= Problem to solve =
Throughout the material, count the lines with the word "mathrm" in them, and answer with only the figure.

= Information =
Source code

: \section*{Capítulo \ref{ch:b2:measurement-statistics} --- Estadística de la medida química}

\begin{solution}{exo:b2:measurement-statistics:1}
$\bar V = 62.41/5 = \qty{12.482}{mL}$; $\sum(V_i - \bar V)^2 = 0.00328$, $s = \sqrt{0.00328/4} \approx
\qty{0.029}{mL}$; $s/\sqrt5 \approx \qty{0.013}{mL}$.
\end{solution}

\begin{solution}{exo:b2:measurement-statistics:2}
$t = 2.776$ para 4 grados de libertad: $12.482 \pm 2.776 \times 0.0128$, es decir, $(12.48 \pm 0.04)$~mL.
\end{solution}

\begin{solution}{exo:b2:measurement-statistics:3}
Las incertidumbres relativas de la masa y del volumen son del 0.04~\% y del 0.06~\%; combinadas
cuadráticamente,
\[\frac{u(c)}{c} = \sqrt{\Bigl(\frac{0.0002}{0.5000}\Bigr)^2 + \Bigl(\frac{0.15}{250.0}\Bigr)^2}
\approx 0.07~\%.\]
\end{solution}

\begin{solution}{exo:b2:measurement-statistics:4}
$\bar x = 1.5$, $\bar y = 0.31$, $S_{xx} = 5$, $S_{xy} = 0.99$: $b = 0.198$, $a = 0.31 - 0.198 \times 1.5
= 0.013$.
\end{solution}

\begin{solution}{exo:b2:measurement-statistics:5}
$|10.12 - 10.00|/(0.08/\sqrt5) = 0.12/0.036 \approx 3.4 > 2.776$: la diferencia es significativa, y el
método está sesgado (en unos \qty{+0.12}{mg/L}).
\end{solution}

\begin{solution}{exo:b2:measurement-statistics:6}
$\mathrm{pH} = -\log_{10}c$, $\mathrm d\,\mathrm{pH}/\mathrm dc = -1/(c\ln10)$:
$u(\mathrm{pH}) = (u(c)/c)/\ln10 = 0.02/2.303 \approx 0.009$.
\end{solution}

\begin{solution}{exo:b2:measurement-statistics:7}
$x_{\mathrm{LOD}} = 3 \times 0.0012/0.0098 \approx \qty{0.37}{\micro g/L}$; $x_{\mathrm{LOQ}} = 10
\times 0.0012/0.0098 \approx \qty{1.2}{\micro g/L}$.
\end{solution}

= Response area =
3